Sex Pistols legend Glen Matlock says he's pleased to leave England because of the 'terrible, turgid Tories'

Mr Matlock, who is currently touring the US, said the Tories have been "getting on top of me"


Glen Matlock has said he is pleased to be out of the country on tour because the “terrible, turgid Tories have just been getting on top of me”.

The 65-year-old rose to fame as the original bassist and songwriter of the Sex Pistols alongside the original band line-up of lead singer John Lydon (aka Johnny Rotten), guitarist Steve Jones and drummer Paul Cook.

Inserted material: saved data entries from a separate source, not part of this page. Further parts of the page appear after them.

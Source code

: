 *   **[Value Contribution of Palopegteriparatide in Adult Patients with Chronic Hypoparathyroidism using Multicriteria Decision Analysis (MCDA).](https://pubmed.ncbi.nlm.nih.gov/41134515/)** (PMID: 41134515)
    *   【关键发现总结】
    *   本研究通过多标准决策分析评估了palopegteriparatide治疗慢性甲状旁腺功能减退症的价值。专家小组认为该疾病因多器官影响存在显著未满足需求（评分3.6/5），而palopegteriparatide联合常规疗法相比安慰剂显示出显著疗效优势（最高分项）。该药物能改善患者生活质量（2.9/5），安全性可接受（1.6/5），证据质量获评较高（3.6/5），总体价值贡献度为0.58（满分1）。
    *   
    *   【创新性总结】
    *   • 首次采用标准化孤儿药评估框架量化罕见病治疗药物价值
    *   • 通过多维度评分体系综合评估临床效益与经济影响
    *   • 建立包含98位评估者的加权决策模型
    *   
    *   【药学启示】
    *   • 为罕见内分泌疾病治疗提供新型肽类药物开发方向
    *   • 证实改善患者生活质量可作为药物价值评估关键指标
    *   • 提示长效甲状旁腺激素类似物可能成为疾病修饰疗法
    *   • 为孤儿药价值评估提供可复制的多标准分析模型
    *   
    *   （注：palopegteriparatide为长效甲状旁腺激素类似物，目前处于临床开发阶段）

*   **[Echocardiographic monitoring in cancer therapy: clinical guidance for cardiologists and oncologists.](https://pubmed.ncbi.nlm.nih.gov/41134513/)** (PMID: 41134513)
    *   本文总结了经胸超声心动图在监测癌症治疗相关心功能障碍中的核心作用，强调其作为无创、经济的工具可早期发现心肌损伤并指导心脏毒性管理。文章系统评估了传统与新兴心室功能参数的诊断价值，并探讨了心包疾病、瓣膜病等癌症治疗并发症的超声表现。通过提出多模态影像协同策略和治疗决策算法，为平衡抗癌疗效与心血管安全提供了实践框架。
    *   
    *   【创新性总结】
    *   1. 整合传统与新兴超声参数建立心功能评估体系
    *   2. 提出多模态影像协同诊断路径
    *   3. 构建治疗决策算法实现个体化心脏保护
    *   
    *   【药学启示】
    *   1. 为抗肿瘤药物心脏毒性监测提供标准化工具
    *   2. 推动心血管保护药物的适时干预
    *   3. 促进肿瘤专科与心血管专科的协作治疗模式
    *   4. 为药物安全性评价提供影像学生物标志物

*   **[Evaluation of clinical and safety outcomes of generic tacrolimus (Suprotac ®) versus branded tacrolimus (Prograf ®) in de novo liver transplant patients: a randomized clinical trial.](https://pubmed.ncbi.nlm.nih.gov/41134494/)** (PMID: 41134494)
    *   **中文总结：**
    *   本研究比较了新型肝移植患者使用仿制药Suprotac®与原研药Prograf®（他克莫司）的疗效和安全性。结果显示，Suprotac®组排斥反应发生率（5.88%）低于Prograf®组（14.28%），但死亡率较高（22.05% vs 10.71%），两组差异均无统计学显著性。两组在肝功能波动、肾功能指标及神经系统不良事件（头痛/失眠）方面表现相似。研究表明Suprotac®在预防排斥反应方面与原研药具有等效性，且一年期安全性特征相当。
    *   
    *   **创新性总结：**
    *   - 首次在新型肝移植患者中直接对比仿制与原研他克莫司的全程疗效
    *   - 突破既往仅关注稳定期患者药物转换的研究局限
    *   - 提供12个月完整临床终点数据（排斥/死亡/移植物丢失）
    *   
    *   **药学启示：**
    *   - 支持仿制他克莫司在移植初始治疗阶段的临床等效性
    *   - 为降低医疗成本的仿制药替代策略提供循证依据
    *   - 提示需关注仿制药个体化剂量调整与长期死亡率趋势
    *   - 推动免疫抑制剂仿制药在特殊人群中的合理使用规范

The punk group released their anti-authoritarian hit God Save The Queen in 1977 to mark the silver jubilee of Queen Elizabeth II, and it was banned by the BBC at the time.

Glen Matlock
Glen Matlock
Mr Matlock (right) is currently touring the US
Mr Matlock (right) is currently touring the US

It has since been reissued to mark the Queen’s Platinum Jubilee.

Asked about the monarchy and the part the royals can play in years to come, he said: “I think one of the things is that, you know, how worse off we would be if (Boris) Johnson was a president, that would be even worse.

“I’m really quite pleased to be out of England at the moment, the terrible, turgid Tories have just been getting on top of me.

“So to be touring, as I have been, I got asked very last minute to play with Blondie, we’ve been touring over here (in the US) and I just not long got back from Mexico, it’s been really quite refreshing to do something different and step outside and see how other people see us," he told ITV’s Good Morning Britain.

The musician, who is responsible for co-writing songs including Anarchy In The UK, Pretty Vacant and God Save The Queen, said of the famous song: “I think it did (shock people), you know that record that song was written in 1976, my music and Johnny Rotten’s words, I kind of subscribed to what he had at the time.

“But I kind of think that mainly, we were just speaking our mind about things, it wasn’t really a political statement but it was just nobody particularly wanted to be kept and put in their place by the establishment.

“And I think the reaction to it was because they were kind of afraid that people didn’t subscribe to their way of thinking.”

Despite the song being banned, it reached number two in the UK singles charts and is the only time in chart history that a track was listed with a blank title to avoid offence.